Mehr als 250 Hörner, die Hume seinen zu diesem Zweck betäubten Rhinozerossen regelmäßig absägt, sollen zunächst online, schließlich aber auch in klassischer Manier mit dem Hammer versteigert werden. Wenn alles nach Plan geht, könnte Hume bereits am Wochenende um umgerechnet 25 Millionen Euro reicher sein. Denn auf dem Schwarzmarkt werden für ein Kilogramm Nashorn rund 50.000 Euro bezahlt, mehr als für Gold oder Kokain.

Milliardengeschäft Nashorn

Allerdings lief schon vor der Verkaufsaktion nicht alles nach Plan. Eigentlich sollte die Versteigerung bereits am Montag beginnen, doch weil Südafrikas Regierung zunächst keine Genehmigung erteilte, musste der Countdown noch einmal zurückgesetzt werden. Hume hatte am Wochenende die Gerichte angerufen, um Pretoria in letzter Minute zur Zustimmung zu zwingen: Das Landgericht in der südafrikanischen Hauptstadt gab dem Nashornzüchter am Sonntagabend recht.

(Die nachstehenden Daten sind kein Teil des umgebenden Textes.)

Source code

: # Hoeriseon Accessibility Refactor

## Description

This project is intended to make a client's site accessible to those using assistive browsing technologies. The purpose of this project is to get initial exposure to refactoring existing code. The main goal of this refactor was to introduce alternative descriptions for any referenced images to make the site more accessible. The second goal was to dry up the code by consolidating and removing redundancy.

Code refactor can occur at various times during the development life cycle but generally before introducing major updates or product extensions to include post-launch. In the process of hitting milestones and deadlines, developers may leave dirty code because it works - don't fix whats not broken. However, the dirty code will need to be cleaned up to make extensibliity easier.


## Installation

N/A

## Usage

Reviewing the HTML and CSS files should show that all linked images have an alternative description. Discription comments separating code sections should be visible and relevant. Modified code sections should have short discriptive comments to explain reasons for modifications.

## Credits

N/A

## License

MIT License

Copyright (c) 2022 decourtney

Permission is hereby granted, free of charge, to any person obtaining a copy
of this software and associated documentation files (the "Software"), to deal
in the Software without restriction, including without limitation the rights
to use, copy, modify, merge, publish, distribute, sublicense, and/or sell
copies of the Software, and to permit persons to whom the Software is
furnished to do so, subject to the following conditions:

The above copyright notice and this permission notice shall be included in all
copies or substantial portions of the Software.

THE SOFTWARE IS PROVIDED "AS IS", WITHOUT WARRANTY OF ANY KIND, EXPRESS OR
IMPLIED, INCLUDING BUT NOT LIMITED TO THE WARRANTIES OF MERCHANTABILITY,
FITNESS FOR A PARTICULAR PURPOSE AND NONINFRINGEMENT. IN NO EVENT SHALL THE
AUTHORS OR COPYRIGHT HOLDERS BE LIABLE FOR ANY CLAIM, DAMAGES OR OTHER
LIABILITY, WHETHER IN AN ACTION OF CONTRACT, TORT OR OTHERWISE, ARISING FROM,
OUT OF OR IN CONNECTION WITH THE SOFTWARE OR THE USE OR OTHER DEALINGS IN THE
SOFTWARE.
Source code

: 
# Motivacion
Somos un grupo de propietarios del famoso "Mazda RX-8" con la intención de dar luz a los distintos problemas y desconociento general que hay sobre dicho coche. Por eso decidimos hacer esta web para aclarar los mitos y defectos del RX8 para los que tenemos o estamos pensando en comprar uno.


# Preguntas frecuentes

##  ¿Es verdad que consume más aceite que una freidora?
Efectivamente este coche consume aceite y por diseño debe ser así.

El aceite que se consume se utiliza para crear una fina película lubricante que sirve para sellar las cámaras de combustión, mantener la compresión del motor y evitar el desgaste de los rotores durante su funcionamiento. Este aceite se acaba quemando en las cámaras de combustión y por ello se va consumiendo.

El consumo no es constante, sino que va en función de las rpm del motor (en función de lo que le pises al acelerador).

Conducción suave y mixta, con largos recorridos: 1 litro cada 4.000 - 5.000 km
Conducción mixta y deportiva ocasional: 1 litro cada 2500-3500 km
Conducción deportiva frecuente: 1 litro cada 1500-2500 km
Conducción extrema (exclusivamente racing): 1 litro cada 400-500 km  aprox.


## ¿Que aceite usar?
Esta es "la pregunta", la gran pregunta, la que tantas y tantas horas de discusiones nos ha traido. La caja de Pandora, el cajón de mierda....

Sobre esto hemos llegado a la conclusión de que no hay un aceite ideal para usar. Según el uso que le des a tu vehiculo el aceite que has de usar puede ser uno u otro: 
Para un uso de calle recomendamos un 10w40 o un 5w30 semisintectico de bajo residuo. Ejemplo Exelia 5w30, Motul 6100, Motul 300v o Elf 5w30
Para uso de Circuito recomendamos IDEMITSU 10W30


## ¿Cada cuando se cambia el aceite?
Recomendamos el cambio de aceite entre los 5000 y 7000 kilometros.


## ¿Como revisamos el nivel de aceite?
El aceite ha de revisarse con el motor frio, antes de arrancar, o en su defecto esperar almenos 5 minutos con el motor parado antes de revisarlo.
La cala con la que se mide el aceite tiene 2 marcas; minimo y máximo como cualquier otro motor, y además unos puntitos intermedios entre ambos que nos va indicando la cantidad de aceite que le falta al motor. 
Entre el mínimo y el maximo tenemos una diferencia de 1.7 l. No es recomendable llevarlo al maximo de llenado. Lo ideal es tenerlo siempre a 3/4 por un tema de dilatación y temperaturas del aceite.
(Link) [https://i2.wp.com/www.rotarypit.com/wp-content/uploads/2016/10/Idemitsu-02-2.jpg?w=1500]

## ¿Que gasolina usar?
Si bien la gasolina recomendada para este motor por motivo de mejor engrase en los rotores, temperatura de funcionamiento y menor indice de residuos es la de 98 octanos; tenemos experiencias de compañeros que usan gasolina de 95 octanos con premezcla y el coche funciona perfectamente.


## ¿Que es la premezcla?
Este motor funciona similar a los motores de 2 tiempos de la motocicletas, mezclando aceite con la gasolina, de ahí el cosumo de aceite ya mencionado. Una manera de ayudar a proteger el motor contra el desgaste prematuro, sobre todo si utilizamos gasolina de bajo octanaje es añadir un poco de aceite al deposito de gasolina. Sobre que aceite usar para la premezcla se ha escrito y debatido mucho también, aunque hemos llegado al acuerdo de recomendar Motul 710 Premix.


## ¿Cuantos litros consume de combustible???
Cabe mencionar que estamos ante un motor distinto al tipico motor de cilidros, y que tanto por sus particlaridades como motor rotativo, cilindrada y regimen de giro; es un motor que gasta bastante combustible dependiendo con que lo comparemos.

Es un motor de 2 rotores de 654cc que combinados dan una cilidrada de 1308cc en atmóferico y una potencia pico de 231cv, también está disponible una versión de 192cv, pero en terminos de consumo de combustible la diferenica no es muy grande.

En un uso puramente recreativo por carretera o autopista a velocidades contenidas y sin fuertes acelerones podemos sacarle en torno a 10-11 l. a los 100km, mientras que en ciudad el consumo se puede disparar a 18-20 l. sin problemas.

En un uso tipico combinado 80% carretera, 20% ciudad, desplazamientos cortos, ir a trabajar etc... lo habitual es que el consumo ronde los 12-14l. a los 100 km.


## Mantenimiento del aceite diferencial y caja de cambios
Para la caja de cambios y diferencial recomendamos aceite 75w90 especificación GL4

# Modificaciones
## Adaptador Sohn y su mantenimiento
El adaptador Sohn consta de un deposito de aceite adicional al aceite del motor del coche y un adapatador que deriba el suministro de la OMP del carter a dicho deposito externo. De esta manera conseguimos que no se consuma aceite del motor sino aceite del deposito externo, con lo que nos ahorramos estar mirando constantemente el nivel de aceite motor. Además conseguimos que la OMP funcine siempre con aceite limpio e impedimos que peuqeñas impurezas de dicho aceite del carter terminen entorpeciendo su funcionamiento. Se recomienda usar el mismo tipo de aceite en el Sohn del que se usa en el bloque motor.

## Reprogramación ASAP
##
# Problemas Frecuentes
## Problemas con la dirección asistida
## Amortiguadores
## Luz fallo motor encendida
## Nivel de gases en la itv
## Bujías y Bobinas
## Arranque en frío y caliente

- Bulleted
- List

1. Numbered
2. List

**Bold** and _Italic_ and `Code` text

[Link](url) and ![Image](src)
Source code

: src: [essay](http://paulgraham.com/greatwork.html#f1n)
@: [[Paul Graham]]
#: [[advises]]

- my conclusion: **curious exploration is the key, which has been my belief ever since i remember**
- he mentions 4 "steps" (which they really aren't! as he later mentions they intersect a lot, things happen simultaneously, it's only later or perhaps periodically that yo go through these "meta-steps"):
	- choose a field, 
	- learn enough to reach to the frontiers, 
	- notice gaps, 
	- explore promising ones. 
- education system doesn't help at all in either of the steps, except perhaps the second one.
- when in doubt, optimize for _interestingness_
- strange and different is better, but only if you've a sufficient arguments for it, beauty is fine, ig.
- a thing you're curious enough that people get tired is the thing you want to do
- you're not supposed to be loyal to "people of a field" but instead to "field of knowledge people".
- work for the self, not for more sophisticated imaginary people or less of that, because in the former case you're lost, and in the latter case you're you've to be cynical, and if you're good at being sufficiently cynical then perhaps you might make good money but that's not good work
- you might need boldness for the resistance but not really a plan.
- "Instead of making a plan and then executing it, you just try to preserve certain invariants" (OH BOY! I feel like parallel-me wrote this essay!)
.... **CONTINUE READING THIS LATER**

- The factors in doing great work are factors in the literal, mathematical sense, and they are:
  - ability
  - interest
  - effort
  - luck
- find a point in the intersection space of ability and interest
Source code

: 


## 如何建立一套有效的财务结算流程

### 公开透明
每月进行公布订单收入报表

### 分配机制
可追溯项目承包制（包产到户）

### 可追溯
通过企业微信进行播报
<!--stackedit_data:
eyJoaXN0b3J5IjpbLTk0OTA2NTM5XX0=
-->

Warum Umweltministerin Edna Molewa ihre Genehmigung zurückhielt, blieb wie so vieles in der südafrikanischen Administration im Dunkeln. Denn eigentlich ist Pretoria an einer Freigabe des Nashornhandels interessiert: Auch Molewa wittert einen Milliardenmarkt.

Moratorium verfassungswidrig

Hume war bereits vor einem Jahr vor Gericht gezogen, um Südafrikas Handelsmoratorium für verfassungswidrig erklären zu lassen. Der Bann sei ohne Einvernehmen mit den 350 Nashornzüchtern des Landes erlassen worden, argumentierte Hume – und hatte Erfolg. Pretoria hätte ein neues, formal einwandfreies Moratorium beschließen können, tat es allerdings nicht.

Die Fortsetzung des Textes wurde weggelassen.